Newton Raphson method in two dimensions of any order of convergence

Question

Are there any generalisations to the Newton Raphson method of solving nonlinear systems of equations in multiple dimensions of any order of convergence? Is that problem solved(just like in one dimension, Schroder's method, Householder's method, etc.) Does it have a proof? I am especially interested in a method that works for any preferred order of convergence. Thank you, in advance.

Answer 1

There are higher order methods, the multi-dimensional extension of Halley's method is even named as Euler-Chebyshev method. However you will need the second order derivative which is a 3rd stage tensor and do linear algebra operations with it.

A fair measure for the efficiency of a method is the Ostrowski index which measures the convergence rate in terms of function evaluations or their equivalents.

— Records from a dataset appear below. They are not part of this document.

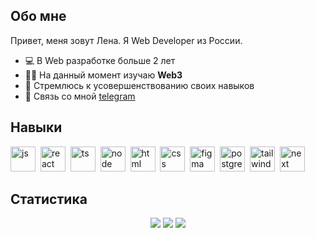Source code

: ## Обо мне

Привет, меня зовут Лена. Я Web Developer из России.

- 💻 В Web разработке больше 2 лет
- 👩‍🎓 На данный момент изучаю **Web3**
- 💫 Стремлюсь к усовершенствованию своих навыков
- 💬 Связь со мной [telegram](https://t.me/llitvinchuk)

## Навыки

<img src="https://cdn.jsdelivr.net/gh/devicons/devicon@latest/icons/javascript/javascript-original.svg" title="js" width='40' height='40'/>&nbsp;
<img src="https://cdn.jsdelivr.net/gh/devicons/devicon@latest/icons/react/react-original.svg" title="react" width='40' height='40'/>&nbsp;
<img src="https://cdn.jsdelivr.net/gh/devicons/devicon@latest/icons/typescript/typescript-original.svg" title="ts" width='40' height='40'/>&nbsp;
<img src="https://cdn.jsdelivr.net/gh/devicons/devicon@latest/icons/nodejs/nodejs-original.svg" title="node" width='40' height='40'/>&nbsp;
<img src="https://cdn.jsdelivr.net/gh/devicons/devicon@latest/icons/html5/html5-original.svg" title="html" width='40' height='40'/>&nbsp;
<img src="https://cdn.jsdelivr.net/gh/devicons/devicon@latest/icons/css3/css3-original.svg" title="css" width='40' height='40'/>&nbsp;
<img src="https://cdn.jsdelivr.net/gh/devicons/devicon@latest/icons/figma/figma-original.svg" title="figma" width='40' height='40'/>&nbsp;
<img src="https://cdn.jsdelivr.net/gh/devicons/devicon@latest/icons/postgresql/postgresql-original.svg" title="postgres" width='40' height='40'/>&nbsp;
<img src="https://cdn.jsdelivr.net/gh/devicons/devicon@latest/icons/tailwindcss/tailwindcss-original-wordmark.svg" title="tailwind" width='40' height='40'/>&nbsp;
<img src="https://cdn.jsdelivr.net/gh/devicons/devicon@latest/icons/nextjs/nextjs-original.svg" title="next" width='40' height='40'/>&nbsp;

## Статистика

<div id="stats" align="center">
<img src="http://github-profile-summary-cards.vercel.app/api/cards/profile-details?username=Llitvinchuk&theme=github_dark" />
<img src="http://github-profile-summary-cards.vercel.app/api/cards/most-commit-language?username=Llitvinchuk&theme=github_dark" />
<img src="http://github-profile-summary-cards.vercel.app/api/cards/stats?username=Llitvinchuk&theme=github_dark" />
</div>
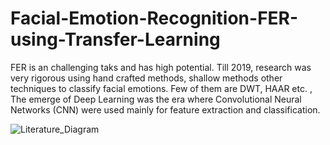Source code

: # Facial-Emotion-Recognition-FER-using-Transfer-Learning
FER is an challenging taks and has high potential. Till 2019, research was very rigorous using hand crafted methods, shallow methods other techniques to classify facial emotions. Few of them are DWT, HAAR etc. , The emerge of Deep Learning was the era where Convolutional Neural Networks (CNN) were used mainly for feature extraction and classification.

![Literature_Diagram](https://github.com/user-attachments/assets/4adc99d6-d957-452f-b1e9-4a1fb15f5e67)
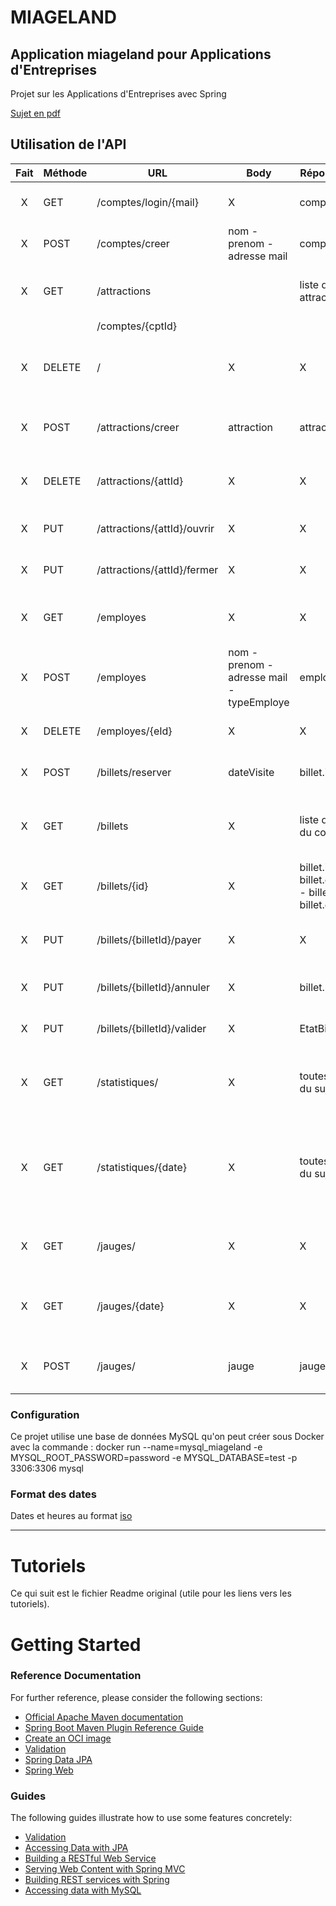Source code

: # MIAGELAND

## Application miageland pour Applications d'Entreprises

Projet sur les Applications d'Entreprises avec Spring

[Sujet en pdf](./ressources/AE_projet_Spring_22-23.pdf)

## Utilisation de l'API

| Fait | Méthode | URL                         | Body                                      | Réponse Body                                              | Description                                                       |
|:----:|---------|-----------------------------|-------------------------------------------|-----------------------------------------------------------|-------------------------------------------------------------------|
|  X   | GET     | /comptes/login/{mail}       | X                                         | compte.id                                                 | Connection a un compte                                            |
|  X   | POST    | /comptes/creer              | nom - prenom - adresse mail               | compte.id                                                 | Créer un compte visiteur                                          |
|  X   | GET     | /attractions                |                                           | liste des attractions                                     | Permet de consulter la liste des attractions                      |
|      |         | /comptes/{cptId}            |                                           |                                                           |                                                                   |
|  X   | DELETE  | /                           | X                                         | X                                                         | Permet la suppression de son compte visiteur                      |
|  X   | POST    | /attractions/creer          | attraction                                | attraction                                                | Créer une attraction (nom uniques)                                |
|  X   | DELETE  | /attractions/{attId}        | X                                         | X                                                         | Supprime une attraction par son id                                |
|  X   | PUT     | /attractions/{attId}/ouvrir | X                                         | X                                                         | Ouvre une attraction par son id                                   |
|  X   | PUT     | /attractions/{attId}/fermer | X                                         | X                                                         | Ferme une attraction par son id                                   |
|  X   | GET     | /employes                   | X                                         | X                                                         | Permet de consulter la liste des employes                         |
|  X   | POST    | /employes                   | nom - prenom - adresse mail - typeEmploye | employe.id                                                | Un gérant ajoute un compte employe                                |
|  X   | DELETE  | /employes/{eId}             | X                                         | X                                                         | Supprime un compte employe                                        |
|  X   | POST    | /billets/reserver           | dateVisite                                | billet.id                                                 | Un visiteur réserve un billet                                     |
|  X   | GET     | /billets                    | X                                         | liste des billets du compte                               | Permet de consulter la liste des billets achetés                  |
|  X   | GET     | /billets/{id}               | X                                         | billet.id - billet.dateVisite - billet.prix - billet.etat | Permet de consulter un billet                                     |
|  X   | PUT     | /billets/{billetId}/payer   | X                                         | X                                                         | Permet à un visiteur de payer son billet                          |
|  X   | PUT     | /billets/{billetId}/annuler | X                                         | billet.prix                                               | Un visiteur annule un billet                                      |
|  X   | PUT     | /billets/{billetId}/valider | X                                         | EtatBillet                                                | Un employé valide un billet                                       |
|  X   | GET     | /statistiques/              | X                                         | toutes les stats du sujet                                 | Permet de consulter les statistiques du parc                      |
|  X   | GET     | /statistiques/{date}        | X                                         | toutes les stats du sujet                                 | Permet de consulter les statistiques du parc pour une date donnée |
|  X   | GET     | /jauges/                    | X                                         | X                                                         | Permet de récupérer toutes les jauges                             |
|  X   | GET     | /jauges/{date}              | X                                         | X                                                         | Permet de récupérer une jauge à une date donnée                   |
|  X   | POST    | /jauges/                    | jauge                                     | jauge                                                     | Permet de modifier la jauge d'une date                            |

### Configuration

Ce projet utilise une base de données MySQL qu'on peut créer sous Docker avec la commande :
docker run --name=mysql_miageland -e MYSQL_ROOT_PASSWORD=password -e MYSQL_DATABASE=test -p 3306:3306 mysql

### Format des dates

Dates et heures au format [iso](https://www.baeldung.com/spring-date-parameters#applicationProperties)

---

# Tutoriels

Ce qui suit est le fichier Readme original (utile pour les liens vers les tutoriels).

# Getting Started

### Reference Documentation

For further reference, please consider the following sections:

* [Official Apache Maven documentation](https://maven.apache.org/guides/index.html)
* [Spring Boot Maven Plugin Reference Guide](https://docs.spring.io/spring-boot/docs/3.0.2/maven-plugin/reference/html/)
* [Create an OCI image](https://docs.spring.io/spring-boot/docs/3.0.2/maven-plugin/reference/html/#build-image)
* [Validation](https://docs.spring.io/spring-boot/docs/3.0.2/reference/htmlsingle/#io.validation)
* [Spring Data JPA](https://docs.spring.io/spring-boot/docs/3.0.2/reference/htmlsingle/#data.sql.jpa-and-spring-data)
* [Spring Web](https://docs.spring.io/spring-boot/docs/3.0.2/reference/htmlsingle/#web)

### Guides

The following guides illustrate how to use some features concretely:

* [Validation](https://spring.io/guides/gs/validating-form-input/)
* [Accessing Data with JPA](https://spring.io/guides/gs/accessing-data-jpa/)
* [Building a RESTful Web Service](https://spring.io/guides/gs/rest-service/)
* [Serving Web Content with Spring MVC](https://spring.io/guides/gs/serving-web-content/)
* [Building REST services with Spring](https://spring.io/guides/tutorials/rest/)
* [Accessing data with MySQL](https://spring.io/guides/gs/accessing-data-mysql/)
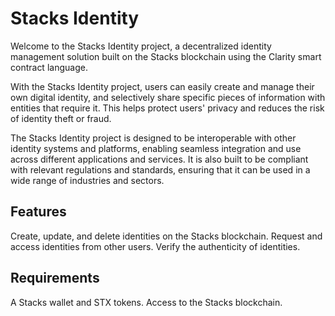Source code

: # Stacks Identity

Welcome to the Stacks Identity project, a decentralized identity management solution built on the Stacks blockchain using the Clarity smart contract language.

With the Stacks Identity project, users can easily create and manage their own digital identity, and selectively share specific pieces of information with entities that require it. This helps protect users' privacy and reduces the risk of identity theft or fraud.

The Stacks Identity project is designed to be interoperable with other identity systems and platforms, enabling seamless integration and use across different applications and services. It is also built to be compliant with relevant regulations and standards, ensuring that it can be used in a wide range of industries and sectors.


## Features
Create, update, and delete identities on the Stacks blockchain.
Request and access identities from other users.
Verify the authenticity of identities.

## Requirements
A Stacks wallet and STX tokens.
Access to the Stacks blockchain.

Using automatic differentiation the first derivative of a general function is equivalent to 2 additional function evaluations, thus the Ostrowski index of Newtons method distributes the convergence exponent of $2$ per Newton step to the 3 function evaluations and is thus $\sqrt[3]2=1.2599…$. Higher order methods have smaller indices, $\sqrt[6]3=1.2009…$ for a 3rd order method using second derivaties etc.

Thus variations of Newtons method or, if applicable, the secant method, will in general converge fastest with the least logistic effort in computing derivatives.